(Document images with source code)
────────────────────────────────────────

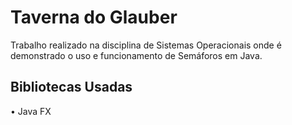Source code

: # Taverna do Glauber
Trabalho realizado na disciplina de Sistemas Operacionais onde é demonstrado o uso e funcionamento de Semáforos em Java.

## Bibliotecas Usadas

• Java FX
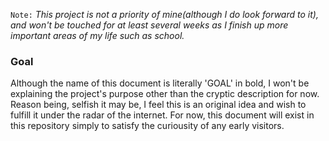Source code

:`Note:` 
_This project is not a priority of mine(although I do look forward to it), and won't be touched for at least several weeks as I finish up more important areas of my life such as school._

### Goal
Although the name of this document is literally 'GOAL' in bold, I won't be explaining the project's purpose other than the cryptic description for now. Reason being, selfish it may be, I feel this is an original idea and wish to fulfill it under the radar of the internet. For now, this document will exist in this repository simply to satisfy the curiousity of any early visitors.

────────────────────────────────────────

TASK OBJECTIVE —
In the entries above, copy each line that contains the string "project".

SOLUTION TO THE PROBLEM —
_This project is not a priority of mine(although I do look forward to it), and won't be touched for at least several weeks as I finish up more important areas of my life such as school._
Although the name of this document is literally 'GOAL' in bold, I won't be explaining the project's purpose other than the cryptic description for now. Reason being, selfish it may be, I feel this is an original idea and wish to fulfill it under the radar of the internet. For now, this document will exist in this repository simply to satisfy the curiousity of any early visitors.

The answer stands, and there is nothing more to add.